DUBLIN, Ohio--()--Navidea Biopharmaceuticals, Inc. (NYSE MKT:NAVB) (“Navidea” or the “Company”) announced today that Navidea and Platinum Management (NY) LLC and certain of its affiliated individuals and entities (referred to in this press release collectively as “Platinum”) have entered into a definitive agreement (the “Agreement”) that among other things reaffirms Platinum’s existing loan agreement with Navidea that was entered into on July 25, 2012. The Agreement also confirms that Platinum concurs with the appointment of two individuals to the Navidea Board of Directors. The Agreement contemplates that Mark Greene, M.D., Ph.D., FRCP and Tony Fiorino, M.D. Ph.D. will be elected to fill vacancies on the Board in the classes of directors whose terms will expire at the annual meetings of stockholders to be held in 2017 and 2018, respectively. Other stockholders of the Company not affiliated with Platinum had recently informed the Company that they intended to nominate Dr. Greene and Dr. Fiorino for election at the upcoming annual meeting of stockholders of the Company to be held in 2016. In view of the Agreement, the Company does not expect a director election contest at the 2016 annual meeting. In addition, the Agreement provides that Mr. Brendan Ford, a current member of the Board, will resign from the Board immediately following the filing of the Company’s Annual Report on Form 10-K for the year ended December 31, 2015. At that time, Dr. Michael Goldberg, a member of the Company’s Board, will also resign as the Chief Executive Officer of the Company’s subsidiary, Macrophage Therapeutics, Inc. Until a replacement is identified by the Macrophage Therapeutics board, Rick Gonzalez, CEO of Navidea, will assume oversight of daily operating activities.
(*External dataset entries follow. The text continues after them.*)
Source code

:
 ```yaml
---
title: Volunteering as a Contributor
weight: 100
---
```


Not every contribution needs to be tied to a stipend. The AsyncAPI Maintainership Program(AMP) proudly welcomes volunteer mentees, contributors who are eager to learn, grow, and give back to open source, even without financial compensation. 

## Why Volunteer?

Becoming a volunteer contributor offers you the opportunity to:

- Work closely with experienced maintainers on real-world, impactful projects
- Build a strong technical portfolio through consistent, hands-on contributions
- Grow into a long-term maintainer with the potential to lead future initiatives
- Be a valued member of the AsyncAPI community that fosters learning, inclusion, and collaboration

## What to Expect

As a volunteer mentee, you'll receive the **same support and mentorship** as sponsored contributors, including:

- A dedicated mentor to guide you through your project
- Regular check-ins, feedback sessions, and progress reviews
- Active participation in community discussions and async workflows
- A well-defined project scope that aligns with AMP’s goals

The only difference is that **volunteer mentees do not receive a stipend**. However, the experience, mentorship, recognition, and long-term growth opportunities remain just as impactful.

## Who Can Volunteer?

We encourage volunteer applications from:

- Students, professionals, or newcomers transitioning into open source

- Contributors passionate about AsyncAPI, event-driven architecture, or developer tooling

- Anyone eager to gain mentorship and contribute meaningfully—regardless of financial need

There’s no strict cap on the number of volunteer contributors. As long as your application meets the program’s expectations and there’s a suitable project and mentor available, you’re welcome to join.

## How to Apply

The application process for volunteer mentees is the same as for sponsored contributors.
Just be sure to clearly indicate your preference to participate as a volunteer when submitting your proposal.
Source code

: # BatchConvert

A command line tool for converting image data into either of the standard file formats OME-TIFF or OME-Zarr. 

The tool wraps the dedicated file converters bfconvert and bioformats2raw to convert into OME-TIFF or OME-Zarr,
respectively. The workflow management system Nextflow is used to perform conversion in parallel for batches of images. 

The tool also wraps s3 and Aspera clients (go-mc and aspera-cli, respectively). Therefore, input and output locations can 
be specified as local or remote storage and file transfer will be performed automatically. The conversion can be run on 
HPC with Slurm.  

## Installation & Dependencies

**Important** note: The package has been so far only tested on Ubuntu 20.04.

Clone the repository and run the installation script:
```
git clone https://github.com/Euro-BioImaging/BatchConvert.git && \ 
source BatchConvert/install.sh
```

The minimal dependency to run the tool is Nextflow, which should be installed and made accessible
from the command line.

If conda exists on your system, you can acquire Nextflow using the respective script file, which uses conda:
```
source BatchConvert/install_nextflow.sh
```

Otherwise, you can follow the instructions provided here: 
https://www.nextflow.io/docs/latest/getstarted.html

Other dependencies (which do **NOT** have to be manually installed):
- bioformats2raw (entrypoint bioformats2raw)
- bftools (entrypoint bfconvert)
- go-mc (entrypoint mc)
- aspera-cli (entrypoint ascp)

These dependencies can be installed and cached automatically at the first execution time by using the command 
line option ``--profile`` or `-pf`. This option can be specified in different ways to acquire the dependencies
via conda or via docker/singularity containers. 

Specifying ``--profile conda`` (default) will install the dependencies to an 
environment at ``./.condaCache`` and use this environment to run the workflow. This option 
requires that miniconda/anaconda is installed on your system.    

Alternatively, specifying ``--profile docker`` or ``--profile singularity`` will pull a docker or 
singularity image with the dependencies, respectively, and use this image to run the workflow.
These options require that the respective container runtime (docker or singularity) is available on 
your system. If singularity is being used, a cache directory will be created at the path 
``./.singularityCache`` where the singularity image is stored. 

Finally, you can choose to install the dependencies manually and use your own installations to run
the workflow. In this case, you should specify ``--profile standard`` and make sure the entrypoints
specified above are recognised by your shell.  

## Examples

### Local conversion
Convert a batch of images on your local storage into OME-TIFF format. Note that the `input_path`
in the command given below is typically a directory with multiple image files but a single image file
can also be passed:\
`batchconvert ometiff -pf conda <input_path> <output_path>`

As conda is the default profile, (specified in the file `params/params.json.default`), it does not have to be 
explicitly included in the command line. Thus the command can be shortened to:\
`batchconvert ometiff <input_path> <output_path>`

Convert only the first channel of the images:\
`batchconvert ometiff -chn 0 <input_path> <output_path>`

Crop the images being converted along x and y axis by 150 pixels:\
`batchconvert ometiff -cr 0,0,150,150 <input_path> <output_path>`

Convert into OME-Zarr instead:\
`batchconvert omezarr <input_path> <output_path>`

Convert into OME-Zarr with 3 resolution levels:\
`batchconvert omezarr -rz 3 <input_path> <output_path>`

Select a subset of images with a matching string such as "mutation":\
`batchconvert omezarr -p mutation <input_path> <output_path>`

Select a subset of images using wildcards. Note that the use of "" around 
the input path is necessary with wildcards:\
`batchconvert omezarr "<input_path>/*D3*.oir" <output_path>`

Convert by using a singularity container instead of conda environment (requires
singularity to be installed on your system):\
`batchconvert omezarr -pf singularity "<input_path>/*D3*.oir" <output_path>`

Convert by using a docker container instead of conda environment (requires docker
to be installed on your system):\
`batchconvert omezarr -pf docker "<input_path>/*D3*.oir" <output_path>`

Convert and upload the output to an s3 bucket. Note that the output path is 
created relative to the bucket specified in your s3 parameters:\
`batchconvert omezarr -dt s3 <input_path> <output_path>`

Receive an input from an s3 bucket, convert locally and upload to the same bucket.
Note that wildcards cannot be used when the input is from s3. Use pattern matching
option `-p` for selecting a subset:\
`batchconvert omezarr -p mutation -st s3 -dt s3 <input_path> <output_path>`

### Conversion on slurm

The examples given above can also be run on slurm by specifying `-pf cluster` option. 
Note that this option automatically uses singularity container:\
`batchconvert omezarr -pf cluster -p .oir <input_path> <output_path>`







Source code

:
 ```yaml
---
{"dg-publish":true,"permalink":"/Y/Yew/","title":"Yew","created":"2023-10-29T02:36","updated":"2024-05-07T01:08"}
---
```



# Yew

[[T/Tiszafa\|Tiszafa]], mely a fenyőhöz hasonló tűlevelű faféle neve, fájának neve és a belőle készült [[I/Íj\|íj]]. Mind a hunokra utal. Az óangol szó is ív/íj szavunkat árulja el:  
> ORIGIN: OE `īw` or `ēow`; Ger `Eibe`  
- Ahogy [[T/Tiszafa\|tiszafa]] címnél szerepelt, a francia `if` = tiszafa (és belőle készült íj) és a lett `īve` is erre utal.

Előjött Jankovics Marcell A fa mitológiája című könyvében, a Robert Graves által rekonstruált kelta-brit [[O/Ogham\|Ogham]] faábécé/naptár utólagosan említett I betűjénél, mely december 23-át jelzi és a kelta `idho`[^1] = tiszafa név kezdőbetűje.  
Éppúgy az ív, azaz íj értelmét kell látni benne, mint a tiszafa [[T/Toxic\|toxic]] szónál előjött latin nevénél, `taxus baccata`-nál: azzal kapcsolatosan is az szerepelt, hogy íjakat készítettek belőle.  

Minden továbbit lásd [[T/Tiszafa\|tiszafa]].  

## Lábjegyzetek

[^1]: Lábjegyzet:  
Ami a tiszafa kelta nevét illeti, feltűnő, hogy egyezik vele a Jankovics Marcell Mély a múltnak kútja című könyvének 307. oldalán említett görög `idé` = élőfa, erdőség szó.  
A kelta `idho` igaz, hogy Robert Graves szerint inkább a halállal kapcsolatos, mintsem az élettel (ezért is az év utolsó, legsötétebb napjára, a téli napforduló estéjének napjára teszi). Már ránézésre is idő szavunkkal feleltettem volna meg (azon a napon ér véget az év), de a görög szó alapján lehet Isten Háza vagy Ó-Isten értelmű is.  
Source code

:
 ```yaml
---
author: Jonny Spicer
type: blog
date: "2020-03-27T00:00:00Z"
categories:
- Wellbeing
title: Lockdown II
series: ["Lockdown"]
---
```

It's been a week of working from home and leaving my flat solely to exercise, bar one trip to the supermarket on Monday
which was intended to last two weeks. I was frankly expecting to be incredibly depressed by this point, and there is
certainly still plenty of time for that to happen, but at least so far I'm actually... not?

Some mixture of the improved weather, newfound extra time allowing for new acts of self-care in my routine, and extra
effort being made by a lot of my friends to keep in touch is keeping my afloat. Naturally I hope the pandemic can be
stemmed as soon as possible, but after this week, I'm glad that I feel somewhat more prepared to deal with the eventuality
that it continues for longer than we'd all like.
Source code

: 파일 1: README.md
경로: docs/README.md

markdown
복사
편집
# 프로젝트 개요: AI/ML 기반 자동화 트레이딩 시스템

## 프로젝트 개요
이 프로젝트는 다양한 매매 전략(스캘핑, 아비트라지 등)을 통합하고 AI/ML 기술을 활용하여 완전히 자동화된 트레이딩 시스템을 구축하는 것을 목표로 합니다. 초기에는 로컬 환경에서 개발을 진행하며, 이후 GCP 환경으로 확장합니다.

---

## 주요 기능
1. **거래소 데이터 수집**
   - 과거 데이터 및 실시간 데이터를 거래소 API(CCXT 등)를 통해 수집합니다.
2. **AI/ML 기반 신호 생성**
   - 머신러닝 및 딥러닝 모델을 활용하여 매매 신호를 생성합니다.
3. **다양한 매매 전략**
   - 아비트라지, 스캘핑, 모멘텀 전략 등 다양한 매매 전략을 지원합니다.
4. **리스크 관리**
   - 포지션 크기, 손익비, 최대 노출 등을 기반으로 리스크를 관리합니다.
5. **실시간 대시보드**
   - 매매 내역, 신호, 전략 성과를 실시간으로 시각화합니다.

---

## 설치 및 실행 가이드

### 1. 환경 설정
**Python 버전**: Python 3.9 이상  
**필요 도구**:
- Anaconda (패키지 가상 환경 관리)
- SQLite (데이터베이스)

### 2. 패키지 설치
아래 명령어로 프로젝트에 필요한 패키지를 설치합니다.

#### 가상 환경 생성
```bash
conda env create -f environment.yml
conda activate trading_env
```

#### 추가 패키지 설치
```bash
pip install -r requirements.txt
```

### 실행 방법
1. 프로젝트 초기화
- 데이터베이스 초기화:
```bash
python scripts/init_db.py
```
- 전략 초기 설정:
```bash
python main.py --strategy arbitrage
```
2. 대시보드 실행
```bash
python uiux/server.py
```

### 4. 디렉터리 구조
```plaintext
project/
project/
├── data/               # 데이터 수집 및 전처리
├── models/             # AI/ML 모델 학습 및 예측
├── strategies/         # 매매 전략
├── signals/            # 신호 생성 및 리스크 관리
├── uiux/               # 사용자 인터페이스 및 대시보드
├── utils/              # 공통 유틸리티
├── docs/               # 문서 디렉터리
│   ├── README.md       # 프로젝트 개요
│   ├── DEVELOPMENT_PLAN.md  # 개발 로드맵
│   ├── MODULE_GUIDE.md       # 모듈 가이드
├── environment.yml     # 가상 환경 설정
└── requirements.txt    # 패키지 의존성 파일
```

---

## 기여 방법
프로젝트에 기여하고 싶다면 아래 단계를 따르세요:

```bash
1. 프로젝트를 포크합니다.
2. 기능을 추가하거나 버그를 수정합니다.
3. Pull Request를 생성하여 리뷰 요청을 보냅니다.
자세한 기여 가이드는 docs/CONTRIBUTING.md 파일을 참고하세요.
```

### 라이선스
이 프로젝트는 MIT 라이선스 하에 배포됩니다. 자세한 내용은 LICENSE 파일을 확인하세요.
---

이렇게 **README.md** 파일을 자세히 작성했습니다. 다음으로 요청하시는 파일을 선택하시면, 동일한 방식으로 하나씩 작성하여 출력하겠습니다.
Anton Gueth, Chairman of the Board of Directors of Navidea, commented, “On behalf of the entire Navidea Board and management, I would like to thank Brendan Ford for his valuable service over the years to Navidea and its stockholders. He has made extensive contributions to our Board for many years, and we appreciate his graciousness in this process of reconstituting our Board and facilitating this important agreement with Platinum. I also want to welcome Dr. Greene and Dr. Fiorino to our Board. We look forward to their contributions. The Board is pleased that we have been able to reach this agreement with Platinum, our subordinated lender and largest stockholder.”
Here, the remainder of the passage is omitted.